V. V. Vashchenko, V.V. Werner, The Pietist intellectual network in Ukraine and the construction of images of the All-Russian Empire XVIII.

The authors study the formation of the pietist intellectual network of the end of the XVII – XVIII c. with the center in Halle (Prussia) and its spread to the territory of the Muscovite Empire (All-Russian Empire) by its “agents” – iconic representatives of the intellectual landscape of Ukraine (F. Prokopovych, S. Todorsky, G. Skovoroda). The religious-ideological and geopolitical strategy developed at the initiative of the leading figures of Prussian pietism at the turn of the XVII-XVIII c. emphasized the spiritual reformation of the territory of Muscovy as a “bridge” on the way of German Protestant missions to China, Persia and India. The main initiators and actors of this strategy were the universal genius of the Age of Enlightenment Gottfried Leibniz and the religious thinker – the leader of Prussian pietism A. Franke. It was under their influence through the activity of F. Prokopovich, the organizational structure and dogmatics of the Orthodox Church were replaced by the Lutheran model, and through the educational activities of H. Pans in the lands of Ukraine, pietist Protestant ideas penetrated the level of mass culture.

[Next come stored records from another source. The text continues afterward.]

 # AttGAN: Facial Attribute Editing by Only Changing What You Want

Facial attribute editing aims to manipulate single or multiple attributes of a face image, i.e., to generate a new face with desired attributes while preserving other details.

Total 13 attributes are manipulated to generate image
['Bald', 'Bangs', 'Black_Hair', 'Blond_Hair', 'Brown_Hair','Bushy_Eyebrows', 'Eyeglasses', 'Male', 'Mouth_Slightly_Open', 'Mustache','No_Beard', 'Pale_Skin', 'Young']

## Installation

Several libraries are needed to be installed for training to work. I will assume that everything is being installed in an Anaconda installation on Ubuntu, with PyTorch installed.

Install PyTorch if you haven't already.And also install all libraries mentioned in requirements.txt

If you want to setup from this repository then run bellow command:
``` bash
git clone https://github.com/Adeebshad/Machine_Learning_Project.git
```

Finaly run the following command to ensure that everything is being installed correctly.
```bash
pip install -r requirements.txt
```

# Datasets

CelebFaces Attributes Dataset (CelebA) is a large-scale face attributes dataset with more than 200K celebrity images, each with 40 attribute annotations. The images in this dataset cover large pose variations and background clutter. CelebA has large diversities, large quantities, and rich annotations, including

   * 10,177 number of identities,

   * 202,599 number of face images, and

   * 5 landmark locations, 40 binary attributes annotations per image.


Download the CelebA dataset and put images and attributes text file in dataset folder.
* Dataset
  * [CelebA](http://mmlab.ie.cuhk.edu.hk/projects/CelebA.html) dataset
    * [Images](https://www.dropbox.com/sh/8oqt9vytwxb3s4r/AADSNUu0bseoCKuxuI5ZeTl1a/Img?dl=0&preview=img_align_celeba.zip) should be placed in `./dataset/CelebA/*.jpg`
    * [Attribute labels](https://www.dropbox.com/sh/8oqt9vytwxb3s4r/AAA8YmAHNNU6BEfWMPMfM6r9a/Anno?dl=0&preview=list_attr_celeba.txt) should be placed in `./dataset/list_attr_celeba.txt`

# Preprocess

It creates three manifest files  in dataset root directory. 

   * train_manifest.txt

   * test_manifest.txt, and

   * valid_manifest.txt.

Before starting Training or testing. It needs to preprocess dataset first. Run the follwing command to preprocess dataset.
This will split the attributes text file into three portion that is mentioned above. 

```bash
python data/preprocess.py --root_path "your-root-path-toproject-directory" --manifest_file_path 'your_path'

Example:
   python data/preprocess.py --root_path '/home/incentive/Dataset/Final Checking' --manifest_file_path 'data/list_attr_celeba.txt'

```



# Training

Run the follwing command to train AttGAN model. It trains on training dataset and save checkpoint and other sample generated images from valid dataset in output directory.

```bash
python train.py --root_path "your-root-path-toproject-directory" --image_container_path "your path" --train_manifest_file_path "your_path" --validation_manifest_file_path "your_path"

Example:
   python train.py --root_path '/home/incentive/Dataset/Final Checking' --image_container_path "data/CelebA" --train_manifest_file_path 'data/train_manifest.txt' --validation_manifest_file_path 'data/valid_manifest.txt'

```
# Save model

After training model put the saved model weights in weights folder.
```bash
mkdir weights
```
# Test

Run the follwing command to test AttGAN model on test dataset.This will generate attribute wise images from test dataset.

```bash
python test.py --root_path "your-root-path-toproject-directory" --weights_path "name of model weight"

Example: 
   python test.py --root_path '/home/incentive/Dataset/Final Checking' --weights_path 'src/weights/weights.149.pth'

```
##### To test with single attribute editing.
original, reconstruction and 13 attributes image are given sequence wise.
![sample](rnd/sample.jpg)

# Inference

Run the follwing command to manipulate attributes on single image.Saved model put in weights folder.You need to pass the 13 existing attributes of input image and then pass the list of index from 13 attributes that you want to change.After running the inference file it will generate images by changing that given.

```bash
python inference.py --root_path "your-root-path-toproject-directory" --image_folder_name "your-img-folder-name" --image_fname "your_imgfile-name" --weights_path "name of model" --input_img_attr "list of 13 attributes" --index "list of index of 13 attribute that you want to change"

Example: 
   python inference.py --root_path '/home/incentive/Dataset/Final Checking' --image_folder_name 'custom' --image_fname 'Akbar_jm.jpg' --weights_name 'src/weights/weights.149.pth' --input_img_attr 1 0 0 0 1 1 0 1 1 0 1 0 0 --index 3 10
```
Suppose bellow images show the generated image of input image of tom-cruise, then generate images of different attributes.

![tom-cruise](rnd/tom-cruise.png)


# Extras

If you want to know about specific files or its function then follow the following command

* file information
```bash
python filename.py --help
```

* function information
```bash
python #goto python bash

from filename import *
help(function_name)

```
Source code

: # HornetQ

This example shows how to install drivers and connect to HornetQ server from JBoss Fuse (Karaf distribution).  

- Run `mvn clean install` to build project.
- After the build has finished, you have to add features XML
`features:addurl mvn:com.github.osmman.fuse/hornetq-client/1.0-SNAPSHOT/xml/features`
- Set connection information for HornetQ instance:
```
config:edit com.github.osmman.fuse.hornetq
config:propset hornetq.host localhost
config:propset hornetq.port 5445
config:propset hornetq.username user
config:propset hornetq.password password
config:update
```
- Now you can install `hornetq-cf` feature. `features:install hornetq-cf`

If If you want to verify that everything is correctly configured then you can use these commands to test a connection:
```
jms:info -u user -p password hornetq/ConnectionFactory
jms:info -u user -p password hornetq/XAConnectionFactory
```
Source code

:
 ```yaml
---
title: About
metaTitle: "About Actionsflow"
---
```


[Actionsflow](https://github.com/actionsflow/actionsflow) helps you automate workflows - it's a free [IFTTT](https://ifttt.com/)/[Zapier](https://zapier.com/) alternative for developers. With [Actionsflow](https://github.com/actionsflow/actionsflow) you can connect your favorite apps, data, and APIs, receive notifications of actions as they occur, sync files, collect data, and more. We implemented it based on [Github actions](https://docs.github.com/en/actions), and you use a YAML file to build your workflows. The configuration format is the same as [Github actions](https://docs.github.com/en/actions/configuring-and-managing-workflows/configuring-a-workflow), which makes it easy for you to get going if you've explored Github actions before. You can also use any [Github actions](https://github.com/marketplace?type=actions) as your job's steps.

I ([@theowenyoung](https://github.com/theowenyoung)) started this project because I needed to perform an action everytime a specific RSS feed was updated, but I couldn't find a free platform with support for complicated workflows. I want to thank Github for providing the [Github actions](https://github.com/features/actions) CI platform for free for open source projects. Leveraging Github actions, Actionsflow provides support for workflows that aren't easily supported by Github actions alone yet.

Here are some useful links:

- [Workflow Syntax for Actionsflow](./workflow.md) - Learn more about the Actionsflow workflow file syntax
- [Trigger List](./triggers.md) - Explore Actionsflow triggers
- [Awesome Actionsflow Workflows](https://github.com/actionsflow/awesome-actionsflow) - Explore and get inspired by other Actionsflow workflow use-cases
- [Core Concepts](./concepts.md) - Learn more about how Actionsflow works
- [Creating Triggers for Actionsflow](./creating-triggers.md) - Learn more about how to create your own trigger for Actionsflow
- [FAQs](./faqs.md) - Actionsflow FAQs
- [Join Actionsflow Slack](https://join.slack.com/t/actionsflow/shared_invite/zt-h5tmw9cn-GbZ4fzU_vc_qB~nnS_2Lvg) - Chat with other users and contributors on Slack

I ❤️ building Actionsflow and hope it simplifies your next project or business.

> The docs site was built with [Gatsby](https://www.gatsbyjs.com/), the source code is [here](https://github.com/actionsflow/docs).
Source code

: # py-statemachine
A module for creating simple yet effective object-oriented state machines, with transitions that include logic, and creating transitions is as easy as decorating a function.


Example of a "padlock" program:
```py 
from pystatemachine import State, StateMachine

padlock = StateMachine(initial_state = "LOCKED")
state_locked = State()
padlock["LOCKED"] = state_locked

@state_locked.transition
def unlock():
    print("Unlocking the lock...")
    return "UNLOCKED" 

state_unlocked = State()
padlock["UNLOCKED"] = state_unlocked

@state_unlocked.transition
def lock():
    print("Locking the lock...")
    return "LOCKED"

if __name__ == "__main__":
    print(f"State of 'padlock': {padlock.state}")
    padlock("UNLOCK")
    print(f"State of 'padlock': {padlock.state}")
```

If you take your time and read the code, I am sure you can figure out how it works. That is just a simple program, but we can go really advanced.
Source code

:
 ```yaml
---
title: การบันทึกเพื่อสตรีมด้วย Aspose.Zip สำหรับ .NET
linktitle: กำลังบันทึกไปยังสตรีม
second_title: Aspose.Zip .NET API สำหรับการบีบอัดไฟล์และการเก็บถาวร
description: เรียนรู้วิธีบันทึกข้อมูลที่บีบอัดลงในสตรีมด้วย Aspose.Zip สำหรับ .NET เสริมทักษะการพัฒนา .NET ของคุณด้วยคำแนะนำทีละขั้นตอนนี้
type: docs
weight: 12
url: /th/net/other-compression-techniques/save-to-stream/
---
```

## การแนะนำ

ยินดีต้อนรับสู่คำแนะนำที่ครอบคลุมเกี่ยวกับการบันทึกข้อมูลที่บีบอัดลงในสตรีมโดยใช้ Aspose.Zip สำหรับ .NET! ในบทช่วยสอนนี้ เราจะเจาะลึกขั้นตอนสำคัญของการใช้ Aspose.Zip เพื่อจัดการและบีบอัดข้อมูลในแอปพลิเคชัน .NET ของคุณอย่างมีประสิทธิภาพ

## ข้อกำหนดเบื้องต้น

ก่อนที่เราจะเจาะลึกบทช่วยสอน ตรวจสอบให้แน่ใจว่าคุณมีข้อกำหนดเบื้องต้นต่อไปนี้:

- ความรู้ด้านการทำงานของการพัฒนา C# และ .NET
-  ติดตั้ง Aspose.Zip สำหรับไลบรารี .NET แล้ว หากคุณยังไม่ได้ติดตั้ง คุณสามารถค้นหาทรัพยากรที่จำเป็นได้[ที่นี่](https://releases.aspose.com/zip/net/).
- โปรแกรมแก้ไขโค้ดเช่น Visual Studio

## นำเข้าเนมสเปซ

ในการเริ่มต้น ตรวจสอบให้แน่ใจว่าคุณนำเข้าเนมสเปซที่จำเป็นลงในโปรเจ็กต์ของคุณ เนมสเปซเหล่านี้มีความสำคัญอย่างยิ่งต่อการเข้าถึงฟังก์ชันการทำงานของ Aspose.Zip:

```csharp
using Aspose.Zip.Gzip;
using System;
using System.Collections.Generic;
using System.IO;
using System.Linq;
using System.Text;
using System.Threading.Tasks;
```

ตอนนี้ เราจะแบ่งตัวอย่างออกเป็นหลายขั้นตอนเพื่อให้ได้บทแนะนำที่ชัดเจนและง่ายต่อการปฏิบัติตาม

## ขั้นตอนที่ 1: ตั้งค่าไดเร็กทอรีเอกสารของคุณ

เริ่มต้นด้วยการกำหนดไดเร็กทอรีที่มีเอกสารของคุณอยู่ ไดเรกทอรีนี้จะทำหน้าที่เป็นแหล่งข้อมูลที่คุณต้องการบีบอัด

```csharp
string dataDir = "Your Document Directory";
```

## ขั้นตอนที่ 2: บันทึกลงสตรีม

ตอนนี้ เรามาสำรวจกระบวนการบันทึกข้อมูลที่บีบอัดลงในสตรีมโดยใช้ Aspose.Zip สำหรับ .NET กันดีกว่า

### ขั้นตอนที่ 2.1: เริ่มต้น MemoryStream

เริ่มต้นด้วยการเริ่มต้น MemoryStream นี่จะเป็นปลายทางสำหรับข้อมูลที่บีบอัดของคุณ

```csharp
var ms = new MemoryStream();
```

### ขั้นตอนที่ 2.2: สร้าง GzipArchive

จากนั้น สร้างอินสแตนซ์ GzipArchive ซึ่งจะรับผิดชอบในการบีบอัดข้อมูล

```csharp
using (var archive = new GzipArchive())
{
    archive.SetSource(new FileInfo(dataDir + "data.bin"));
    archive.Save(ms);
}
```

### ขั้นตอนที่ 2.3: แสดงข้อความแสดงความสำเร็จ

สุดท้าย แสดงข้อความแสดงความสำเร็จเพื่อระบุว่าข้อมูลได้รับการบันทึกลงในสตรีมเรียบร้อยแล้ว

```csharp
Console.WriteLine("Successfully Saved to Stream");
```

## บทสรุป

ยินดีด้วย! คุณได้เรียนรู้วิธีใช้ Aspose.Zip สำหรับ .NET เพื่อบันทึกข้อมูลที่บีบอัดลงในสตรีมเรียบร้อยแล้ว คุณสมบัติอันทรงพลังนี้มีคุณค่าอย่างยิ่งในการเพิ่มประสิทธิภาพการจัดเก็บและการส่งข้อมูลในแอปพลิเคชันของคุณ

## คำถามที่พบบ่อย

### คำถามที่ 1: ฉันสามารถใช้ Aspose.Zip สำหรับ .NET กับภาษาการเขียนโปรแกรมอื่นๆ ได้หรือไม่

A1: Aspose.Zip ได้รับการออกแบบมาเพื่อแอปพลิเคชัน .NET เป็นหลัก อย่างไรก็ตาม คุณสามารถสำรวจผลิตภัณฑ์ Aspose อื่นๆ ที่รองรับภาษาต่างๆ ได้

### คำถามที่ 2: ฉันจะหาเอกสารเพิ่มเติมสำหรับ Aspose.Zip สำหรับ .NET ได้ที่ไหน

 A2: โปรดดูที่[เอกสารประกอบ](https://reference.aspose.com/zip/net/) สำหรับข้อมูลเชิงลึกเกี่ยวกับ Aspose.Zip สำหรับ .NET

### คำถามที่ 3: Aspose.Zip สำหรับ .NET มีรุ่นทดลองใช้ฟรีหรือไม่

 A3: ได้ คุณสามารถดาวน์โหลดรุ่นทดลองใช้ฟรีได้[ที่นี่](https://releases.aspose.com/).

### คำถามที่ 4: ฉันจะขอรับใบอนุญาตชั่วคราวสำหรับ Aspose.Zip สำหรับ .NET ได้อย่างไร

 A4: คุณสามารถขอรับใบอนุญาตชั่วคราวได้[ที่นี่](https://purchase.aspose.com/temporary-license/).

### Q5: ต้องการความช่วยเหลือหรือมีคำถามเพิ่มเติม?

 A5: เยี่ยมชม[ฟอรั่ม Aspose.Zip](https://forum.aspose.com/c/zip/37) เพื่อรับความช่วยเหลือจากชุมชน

The vision of the past proposed by the authors denies two basic mythologies that continue to shape the idea of the emergence of the project of the All-Russian Empire in the 18th century. First, the study denies the subjectivity of the political elite of Muscovy and its monarch, which was manifested in the thesis that Tsar Peter I “cut a window to Europe” with his geopolitics. The authors note that the newest empire on the territory between Europe and the borders of Persia and China arose as a “foreign project” a window that was “opened” by the pietists of the University of Moscow. Halle was totally controlled by the Protestant entourage of the Russian monarch and his successors. Secondly, the book refutes the myth that the “westernization” of Muscovy was the result of Peter I’s policy. The authors prove that the project of the AllRussian Empire, as well as the Prussian kingdom, was created by Prussian pietists according to “orientalist models” – with an orientation to the popular in the 18th century. the image of the Chinese Empire” as an ideal state.